■ **Your objective**
Copy every record that follows, word for word.

■ **Records from a collection**
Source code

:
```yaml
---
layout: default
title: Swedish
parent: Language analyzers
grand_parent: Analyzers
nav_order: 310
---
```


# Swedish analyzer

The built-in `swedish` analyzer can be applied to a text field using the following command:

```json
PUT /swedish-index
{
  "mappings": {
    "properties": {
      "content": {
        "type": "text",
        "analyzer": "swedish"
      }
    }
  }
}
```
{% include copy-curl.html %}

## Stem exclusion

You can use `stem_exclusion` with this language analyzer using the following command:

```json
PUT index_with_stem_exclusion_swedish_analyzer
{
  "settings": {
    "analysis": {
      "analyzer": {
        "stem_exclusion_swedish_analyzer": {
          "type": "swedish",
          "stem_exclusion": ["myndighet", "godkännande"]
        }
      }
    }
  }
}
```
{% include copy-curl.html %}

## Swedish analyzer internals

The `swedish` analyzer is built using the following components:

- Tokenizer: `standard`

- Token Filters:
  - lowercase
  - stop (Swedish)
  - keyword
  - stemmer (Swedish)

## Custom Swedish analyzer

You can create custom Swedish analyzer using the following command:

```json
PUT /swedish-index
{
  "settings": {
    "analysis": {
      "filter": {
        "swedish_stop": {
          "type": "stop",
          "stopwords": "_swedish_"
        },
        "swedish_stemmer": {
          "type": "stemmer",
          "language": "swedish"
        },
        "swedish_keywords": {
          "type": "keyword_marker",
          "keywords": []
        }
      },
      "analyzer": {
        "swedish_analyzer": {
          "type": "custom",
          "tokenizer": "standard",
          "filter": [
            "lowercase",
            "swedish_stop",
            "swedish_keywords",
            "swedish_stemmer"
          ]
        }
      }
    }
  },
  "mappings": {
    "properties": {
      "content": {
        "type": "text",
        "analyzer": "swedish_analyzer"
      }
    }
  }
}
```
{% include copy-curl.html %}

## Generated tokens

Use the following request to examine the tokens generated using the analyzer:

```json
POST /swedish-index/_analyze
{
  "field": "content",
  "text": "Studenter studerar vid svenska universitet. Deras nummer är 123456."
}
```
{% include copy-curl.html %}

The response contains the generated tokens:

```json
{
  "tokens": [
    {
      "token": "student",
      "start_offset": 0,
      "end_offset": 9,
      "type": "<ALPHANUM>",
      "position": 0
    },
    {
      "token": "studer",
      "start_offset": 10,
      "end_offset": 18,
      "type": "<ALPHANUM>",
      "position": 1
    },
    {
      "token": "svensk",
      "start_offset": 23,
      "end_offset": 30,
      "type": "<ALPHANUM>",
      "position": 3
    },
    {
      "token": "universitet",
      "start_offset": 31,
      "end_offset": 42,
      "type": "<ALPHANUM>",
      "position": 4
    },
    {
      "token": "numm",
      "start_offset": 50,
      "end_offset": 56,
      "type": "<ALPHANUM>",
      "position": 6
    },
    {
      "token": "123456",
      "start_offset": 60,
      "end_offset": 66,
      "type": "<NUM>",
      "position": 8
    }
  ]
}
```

■ **Completed task**
Source code

:
```yaml
---
layout: default
title: Swedish
parent: Language analyzers
grand_parent: Analyzers
nav_order: 310
---
```


# Swedish analyzer

The built-in `swedish` analyzer can be applied to a text field using the following command:

```json
PUT /swedish-index
{
  "mappings": {
    "properties": {
      "content": {
        "type": "text",
        "analyzer": "swedish"
      }
    }
  }
}
```
{% include copy-curl.html %}

## Stem exclusion

You can use `stem_exclusion` with this language analyzer using the following command:

```json
PUT index_with_stem_exclusion_swedish_analyzer
{
  "settings": {
    "analysis": {
      "analyzer": {
        "stem_exclusion_swedish_analyzer": {
          "type": "swedish",
          "stem_exclusion": ["myndighet", "godkännande"]
        }
      }
    }
  }
}
```
{% include copy-curl.html %}

## Swedish analyzer internals

The `swedish` analyzer is built using the following components:

- Tokenizer: `standard`

- Token Filters:
  - lowercase
  - stop (Swedish)
  - keyword
  - stemmer (Swedish)

## Custom Swedish analyzer

You can create custom Swedish analyzer using the following command:

```json
PUT /swedish-index
{
  "settings": {
    "analysis": {
      "filter": {
        "swedish_stop": {
          "type": "stop",
          "stopwords": "_swedish_"
        },
        "swedish_stemmer": {
          "type": "stemmer",
          "language": "swedish"
        },
        "swedish_keywords": {
          "type": "keyword_marker",
          "keywords": []
        }
      },
      "analyzer": {
        "swedish_analyzer": {
          "type": "custom",
          "tokenizer": "standard",
          "filter": [
            "lowercase",
            "swedish_stop",
            "swedish_keywords",
            "swedish_stemmer"
          ]
        }
      }
    }
  },
  "mappings": {
    "properties": {
      "content": {
        "type": "text",
        "analyzer": "swedish_analyzer"
      }
    }
  }
}
```
{% include copy-curl.html %}

## Generated tokens

Use the following request to examine the tokens generated using the analyzer:

```json
POST /swedish-index/_analyze
{
  "field": "content",
  "text": "Studenter studerar vid svenska universitet. Deras nummer är 123456."
}
```
{% include copy-curl.html %}

The response contains the generated tokens:

```json
{
  "tokens": [
    {
      "token": "student",
      "start_offset": 0,
      "end_offset": 9,
      "type": "<ALPHANUM>",
      "position": 0
    },
    {
      "token": "studer",
      "start_offset": 10,
      "end_offset": 18,
      "type": "<ALPHANUM>",
      "position": 1
    },
    {
      "token": "svensk",
      "start_offset": 23,
      "end_offset": 30,
      "type": "<ALPHANUM>",
      "position": 3
    },
    {
      "token": "universitet",
      "start_offset": 31,
      "end_offset": 42,
      "type": "<ALPHANUM>",
      "position": 4
    },
    {
      "token": "numm",
      "start_offset": 50,
      "end_offset": 56,
      "type": "<ALPHANUM>",
      "position": 6
    },
    {
      "token": "123456",
      "start_offset": 60,
      "end_offset": 66,
      "type": "<NUM>",
      "position": 8
    }
  ]
}
```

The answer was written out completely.